Алексей Варламов - Повести и рассказы
На кухнях все уверенней говорили про скорые перемены, Роман пел соловьем, и Саввушка диву давался, откуда в этом парне была такая прорва сообразительности и бесцеремонности. Он находил общий язык со всеми: и в этих домах, и в пивных. Делать они тем не менее ничего не делали, но смаковали новые анекдоты и почитали себя людьми среди совдеповского быдла. Было вообще непонятно, за что и против чего выступают эти люди – им-то чем плохо живется? Своей беззаботностью они напоминали Саввушке веселых ребят, сдававших вместе с ним вступительные экзамены, и, разочарованный, он уж стал думать, как бы ему потихонечку от них отпасть и найти настоящих людей, – но тут случилось событие, которое давно должно было случиться, о чем не раз уже говорили, но во что невозможно было поверить.

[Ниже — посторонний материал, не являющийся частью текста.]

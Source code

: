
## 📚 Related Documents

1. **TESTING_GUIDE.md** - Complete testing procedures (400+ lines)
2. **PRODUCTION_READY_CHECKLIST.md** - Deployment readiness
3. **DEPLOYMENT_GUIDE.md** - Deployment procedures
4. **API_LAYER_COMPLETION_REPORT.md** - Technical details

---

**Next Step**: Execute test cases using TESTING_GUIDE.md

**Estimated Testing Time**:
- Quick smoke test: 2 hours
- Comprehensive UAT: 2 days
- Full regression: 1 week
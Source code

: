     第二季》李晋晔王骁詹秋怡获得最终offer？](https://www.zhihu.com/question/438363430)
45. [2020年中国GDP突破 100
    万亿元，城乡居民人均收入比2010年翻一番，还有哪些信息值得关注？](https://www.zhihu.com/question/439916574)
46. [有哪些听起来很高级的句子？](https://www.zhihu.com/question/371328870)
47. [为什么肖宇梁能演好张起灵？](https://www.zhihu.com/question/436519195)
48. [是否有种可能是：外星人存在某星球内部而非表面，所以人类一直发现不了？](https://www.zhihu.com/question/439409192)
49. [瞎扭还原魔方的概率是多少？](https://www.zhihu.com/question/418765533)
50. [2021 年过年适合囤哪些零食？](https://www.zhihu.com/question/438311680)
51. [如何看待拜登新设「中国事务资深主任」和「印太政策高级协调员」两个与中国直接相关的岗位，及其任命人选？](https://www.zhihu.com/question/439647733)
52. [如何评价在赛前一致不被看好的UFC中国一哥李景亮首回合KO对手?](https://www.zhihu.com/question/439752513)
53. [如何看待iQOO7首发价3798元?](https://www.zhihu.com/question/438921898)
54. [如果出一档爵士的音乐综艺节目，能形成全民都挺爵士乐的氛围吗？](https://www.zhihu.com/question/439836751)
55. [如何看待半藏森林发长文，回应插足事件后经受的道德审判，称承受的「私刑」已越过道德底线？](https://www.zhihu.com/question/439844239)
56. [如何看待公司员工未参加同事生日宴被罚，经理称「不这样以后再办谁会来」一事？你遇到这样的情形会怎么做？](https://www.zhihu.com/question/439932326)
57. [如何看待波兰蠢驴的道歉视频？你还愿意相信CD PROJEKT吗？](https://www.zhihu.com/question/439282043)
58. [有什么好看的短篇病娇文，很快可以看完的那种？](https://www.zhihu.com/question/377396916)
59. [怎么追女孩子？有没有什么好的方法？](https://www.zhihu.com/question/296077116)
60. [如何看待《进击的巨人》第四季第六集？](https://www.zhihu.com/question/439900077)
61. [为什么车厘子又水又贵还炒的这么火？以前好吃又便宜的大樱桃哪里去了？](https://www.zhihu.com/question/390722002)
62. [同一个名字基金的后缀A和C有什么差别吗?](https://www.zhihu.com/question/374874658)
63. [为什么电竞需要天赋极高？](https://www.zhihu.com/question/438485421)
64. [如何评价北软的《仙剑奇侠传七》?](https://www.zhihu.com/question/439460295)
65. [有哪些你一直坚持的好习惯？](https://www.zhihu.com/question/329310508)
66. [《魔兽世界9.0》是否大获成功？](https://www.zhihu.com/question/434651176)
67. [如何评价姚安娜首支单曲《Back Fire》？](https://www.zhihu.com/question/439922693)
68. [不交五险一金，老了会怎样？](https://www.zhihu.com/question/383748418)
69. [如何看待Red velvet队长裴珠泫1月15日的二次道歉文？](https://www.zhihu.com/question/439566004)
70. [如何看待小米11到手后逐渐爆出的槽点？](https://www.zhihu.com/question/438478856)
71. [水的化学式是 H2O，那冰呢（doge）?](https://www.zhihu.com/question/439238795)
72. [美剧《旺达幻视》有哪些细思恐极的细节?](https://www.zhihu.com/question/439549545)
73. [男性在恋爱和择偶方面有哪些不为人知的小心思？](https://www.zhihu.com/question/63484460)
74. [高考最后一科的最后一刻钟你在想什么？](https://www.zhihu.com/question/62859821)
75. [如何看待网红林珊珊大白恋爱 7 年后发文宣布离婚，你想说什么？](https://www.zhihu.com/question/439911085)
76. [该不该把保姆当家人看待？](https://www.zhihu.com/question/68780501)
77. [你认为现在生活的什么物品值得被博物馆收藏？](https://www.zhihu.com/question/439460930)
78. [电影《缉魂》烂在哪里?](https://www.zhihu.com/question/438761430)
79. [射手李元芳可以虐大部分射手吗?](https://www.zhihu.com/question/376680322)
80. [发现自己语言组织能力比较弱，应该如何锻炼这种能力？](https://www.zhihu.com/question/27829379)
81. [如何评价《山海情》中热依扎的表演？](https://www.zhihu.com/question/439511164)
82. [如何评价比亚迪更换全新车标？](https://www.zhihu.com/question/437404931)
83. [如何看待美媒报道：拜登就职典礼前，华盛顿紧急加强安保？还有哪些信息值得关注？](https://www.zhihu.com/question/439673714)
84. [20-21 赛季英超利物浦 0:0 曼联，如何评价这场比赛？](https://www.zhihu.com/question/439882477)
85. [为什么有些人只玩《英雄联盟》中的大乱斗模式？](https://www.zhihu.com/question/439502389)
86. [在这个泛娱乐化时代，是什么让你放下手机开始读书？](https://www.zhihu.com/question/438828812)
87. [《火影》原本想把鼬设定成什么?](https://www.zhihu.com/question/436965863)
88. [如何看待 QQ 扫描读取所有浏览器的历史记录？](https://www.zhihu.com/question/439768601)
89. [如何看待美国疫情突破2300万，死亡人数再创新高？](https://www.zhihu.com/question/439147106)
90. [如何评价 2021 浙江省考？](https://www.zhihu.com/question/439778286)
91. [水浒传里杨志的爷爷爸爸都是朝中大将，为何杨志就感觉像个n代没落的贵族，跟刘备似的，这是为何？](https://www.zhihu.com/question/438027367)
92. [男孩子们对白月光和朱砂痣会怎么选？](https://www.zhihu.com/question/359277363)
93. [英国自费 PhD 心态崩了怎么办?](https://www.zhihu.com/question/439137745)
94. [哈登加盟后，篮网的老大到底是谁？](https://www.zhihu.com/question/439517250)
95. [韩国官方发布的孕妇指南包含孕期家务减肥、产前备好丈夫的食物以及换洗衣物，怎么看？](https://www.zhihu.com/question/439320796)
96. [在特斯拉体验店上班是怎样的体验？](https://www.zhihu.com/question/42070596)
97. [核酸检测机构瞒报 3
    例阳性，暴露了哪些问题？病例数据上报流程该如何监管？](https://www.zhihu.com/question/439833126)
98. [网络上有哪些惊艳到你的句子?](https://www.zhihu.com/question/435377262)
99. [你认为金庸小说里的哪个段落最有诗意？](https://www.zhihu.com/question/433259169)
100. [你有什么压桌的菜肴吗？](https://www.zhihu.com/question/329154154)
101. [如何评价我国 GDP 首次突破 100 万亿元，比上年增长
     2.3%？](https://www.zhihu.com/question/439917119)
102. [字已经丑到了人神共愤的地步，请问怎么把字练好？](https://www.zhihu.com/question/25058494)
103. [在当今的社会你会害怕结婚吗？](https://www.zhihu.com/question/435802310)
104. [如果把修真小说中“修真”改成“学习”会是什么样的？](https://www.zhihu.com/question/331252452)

Восхитительный, добродушный вождь, о коем классик еще с провидческой силой сказал: вот умер, а если разобраться, то ничего, кроме бровей, у него не было, – этот самый орденоносный символ преставился. В больших и малых аудиториях в час дня по московскому времени прерывались все лекции и семинары, вставали почтить память ушедшего студенты и либерально мыслящая профессура, совсем рядом, на Воробьевых горах, сухо прогремели артиллерийские залпы, и город отозвался на них гудками тысяч автомобилей.
Саввушка стоял в этот момент возле окна и глядел прямо перед собой. Он не испытывал ни радости, ни печали, и этот, похожий на весенний, день, выстрелы над рекой и гудки, напоминавшие свист болельщиков в Лужниках, – все это казалось нереальным, точно из обыденной жизни они все разом перенеслись в область сновидения и жив остался тот, кого так неудачно уронили в яму подле Кремлевской стены.
Обернувшись, Саввушка увидел вдруг Ольгу. Она не отвернулась от него, как прежде, когда они сталкивались в коридоре, а посмотрела немного печально и отрешенно. Саввушка подошел к ней и, отгоняя охватившую его робость, шутливо поздравил подругу со смертью тирана, стал рассказывать, как гудели они накануне на радостях в одном славном месте, куда без паспорта и пройти-то было нельзя – все оцепили.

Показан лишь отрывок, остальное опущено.